§ DIRECTIONS FOR THIS TASK: Quote every line from the top of the listing down to and including the line that contains "addressing the supply".

--- DATA EXCERPTS Enclosed Below ---

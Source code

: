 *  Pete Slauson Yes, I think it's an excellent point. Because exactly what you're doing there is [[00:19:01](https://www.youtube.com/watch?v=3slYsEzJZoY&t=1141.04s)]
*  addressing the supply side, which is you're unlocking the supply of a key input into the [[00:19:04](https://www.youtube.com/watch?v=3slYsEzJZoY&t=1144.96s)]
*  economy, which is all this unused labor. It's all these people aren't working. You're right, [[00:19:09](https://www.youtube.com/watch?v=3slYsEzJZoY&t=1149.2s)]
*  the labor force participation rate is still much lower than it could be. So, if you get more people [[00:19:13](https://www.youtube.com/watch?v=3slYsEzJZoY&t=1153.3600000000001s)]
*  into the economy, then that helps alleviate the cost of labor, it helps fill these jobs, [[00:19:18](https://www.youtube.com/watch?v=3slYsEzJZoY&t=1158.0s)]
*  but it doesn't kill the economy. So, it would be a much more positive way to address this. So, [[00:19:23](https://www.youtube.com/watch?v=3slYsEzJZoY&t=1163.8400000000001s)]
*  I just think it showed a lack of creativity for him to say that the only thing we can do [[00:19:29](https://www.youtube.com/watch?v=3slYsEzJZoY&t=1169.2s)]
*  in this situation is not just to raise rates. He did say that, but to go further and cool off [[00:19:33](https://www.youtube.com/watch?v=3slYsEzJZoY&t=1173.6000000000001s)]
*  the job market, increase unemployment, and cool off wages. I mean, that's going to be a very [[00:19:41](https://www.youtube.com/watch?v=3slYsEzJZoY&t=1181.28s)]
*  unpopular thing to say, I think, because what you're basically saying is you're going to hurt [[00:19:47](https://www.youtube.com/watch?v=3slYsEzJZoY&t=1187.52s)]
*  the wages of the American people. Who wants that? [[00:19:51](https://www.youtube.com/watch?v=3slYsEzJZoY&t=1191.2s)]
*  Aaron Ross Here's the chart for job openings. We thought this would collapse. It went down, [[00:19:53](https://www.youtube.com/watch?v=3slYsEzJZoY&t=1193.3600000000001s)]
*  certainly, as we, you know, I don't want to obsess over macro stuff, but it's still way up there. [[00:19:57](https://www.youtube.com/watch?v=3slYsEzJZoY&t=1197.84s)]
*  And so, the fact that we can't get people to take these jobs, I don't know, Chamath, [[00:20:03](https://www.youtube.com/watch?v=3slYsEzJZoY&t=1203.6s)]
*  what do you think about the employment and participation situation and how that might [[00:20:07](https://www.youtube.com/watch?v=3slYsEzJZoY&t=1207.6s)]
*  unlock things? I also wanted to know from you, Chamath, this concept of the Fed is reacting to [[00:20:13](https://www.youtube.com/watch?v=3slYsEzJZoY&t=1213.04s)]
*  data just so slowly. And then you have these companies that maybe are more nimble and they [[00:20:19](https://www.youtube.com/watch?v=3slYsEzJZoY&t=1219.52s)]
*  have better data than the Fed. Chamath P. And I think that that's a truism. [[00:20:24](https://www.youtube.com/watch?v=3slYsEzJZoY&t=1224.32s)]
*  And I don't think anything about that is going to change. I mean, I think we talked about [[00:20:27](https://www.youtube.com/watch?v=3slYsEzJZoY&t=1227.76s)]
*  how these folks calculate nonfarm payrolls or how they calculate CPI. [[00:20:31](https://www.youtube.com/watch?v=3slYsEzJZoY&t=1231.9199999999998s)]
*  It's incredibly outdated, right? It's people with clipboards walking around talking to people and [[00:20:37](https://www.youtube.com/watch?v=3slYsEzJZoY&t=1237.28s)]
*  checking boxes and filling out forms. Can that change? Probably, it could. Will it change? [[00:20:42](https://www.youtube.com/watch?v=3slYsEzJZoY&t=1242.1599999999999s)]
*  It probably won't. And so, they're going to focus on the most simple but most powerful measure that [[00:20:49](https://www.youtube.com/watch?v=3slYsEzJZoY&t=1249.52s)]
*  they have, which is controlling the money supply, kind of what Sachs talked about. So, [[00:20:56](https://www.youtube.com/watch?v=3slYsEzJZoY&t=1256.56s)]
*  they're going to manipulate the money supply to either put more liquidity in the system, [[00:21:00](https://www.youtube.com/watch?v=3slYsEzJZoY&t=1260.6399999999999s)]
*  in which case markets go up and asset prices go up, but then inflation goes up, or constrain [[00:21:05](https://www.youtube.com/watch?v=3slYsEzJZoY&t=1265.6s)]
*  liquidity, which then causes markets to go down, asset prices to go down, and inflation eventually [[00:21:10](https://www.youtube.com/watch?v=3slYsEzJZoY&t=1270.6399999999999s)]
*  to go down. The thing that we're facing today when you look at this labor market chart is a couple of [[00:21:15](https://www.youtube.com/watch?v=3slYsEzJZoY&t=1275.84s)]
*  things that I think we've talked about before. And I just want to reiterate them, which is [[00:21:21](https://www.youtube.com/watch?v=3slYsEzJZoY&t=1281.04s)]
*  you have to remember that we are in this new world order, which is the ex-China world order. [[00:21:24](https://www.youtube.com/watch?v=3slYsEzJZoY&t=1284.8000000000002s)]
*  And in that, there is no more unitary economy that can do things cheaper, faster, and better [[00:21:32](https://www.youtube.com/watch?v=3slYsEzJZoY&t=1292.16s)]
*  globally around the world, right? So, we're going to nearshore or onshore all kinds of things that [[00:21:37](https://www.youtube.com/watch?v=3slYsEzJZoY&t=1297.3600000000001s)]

--- End of Enclosed DATA EXCERPTS ---

§ WRITTEN RESPONSE:
Source code

: *  Pete Slauson Yes, I think it's an excellent point. Because exactly what you're doing there is [[00:19:01](https://www.youtube.com/watch?v=3slYsEzJZoY&t=1141.04s)]
*  addressing the supply side, which is you're unlocking the supply of a key input into the [[00:19:04](https://www.youtube.com/watch?v=3slYsEzJZoY&t=1144.96s)]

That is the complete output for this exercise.